Many Ontarians feeling added stress due to Province loosening certain restrictions


As certain cities across the province have begun to loosen certain restrictions, many people are feeling confusion and stress as a result.

A study from Decision Partners, a management consulting firm, found that the Province's initial instructions--stay at home unless absolutely necessary; avoid person-to-person contact as much as possible; and practice proper hygiene, including frequent handwashing, were fairly clear and easy to understand and follow.

However, as more municipalities and regions across the province are beginning to loosen restrictions to varying degrees with differing guidelines, people are feeling added stress and confusion.

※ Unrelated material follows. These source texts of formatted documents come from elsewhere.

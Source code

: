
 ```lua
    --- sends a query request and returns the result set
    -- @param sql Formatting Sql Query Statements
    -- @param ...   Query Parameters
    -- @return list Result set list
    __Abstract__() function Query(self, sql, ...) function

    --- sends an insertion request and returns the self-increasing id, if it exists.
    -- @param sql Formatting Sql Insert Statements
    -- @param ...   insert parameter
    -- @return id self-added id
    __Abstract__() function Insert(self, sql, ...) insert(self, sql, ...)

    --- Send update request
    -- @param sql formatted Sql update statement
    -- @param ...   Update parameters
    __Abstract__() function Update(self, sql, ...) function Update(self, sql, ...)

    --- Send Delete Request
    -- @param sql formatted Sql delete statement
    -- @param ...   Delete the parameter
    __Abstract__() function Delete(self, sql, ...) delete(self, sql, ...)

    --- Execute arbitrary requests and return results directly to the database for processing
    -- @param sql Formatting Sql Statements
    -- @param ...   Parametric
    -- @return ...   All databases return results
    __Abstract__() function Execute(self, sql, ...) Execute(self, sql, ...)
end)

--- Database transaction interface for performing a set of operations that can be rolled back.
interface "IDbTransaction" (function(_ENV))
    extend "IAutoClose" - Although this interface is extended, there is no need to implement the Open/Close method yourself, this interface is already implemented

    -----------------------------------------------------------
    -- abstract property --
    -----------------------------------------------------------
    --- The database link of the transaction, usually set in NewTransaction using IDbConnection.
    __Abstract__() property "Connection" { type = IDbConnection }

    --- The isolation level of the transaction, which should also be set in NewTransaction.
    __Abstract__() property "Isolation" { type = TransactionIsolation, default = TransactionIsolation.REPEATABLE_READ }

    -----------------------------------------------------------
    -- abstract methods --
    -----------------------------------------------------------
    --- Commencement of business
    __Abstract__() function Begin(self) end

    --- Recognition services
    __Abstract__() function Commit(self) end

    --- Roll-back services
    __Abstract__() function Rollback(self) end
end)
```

We’re hearing that people are struggling to make personal risk-benefit assessments about what is and isn’t acceptable to them," Sarah Thorne, president and CEO of Decision Partners, said in a news release.

"They want to stay safe, they sure don’t want another pandemic wave and they want clear guidance. They also want to understand the rationale, why some things are opening up now, while the virus is still present," she continued.

With the pandemic now approaching three months, people are still feeling the stress and frustration with the uncertainty regarding when it will end.

However, now that the Province has begun removing certain restrictions and allowing some businesses to reopen, people are feeling added stress related to what they should or shouldn't be doing, and how best to keep themselves and their loved ones safe.

More acquaintances are expressing their confusion as to the current rules in general, such as distancing; what is opening and how; and the reliability of published stats," one respondent said in the same release.

Additionally, most people feel caution is key when it comes to reopening certain businesses--71 per cent of people feel the restrictions in their area are appropriate, and they believe reopening businesses must be done slowly and carefully.

Further, 18 per cent of people believe restrictions are already too loose, and they would like to see more caution from leaders.

Moreover, many people want assurance that leaders are making these decisions to loosen restrictions based on science rather than politics.

Don’t waste my time with talk. Listen to science. Make policy based on that," another respondent said.

As well, 85 to 90 per cent of Canadians felt that contact tracing was very important for them to feel comfortable returning to activities they've been avoiding.

However, while many people believe contact tracing is important, they also have concerns about their data and privacy.

The only option the majority of respondents agreed they felt comfortable with and would likely use, was a decentralized tracing app that stored data on user's phones.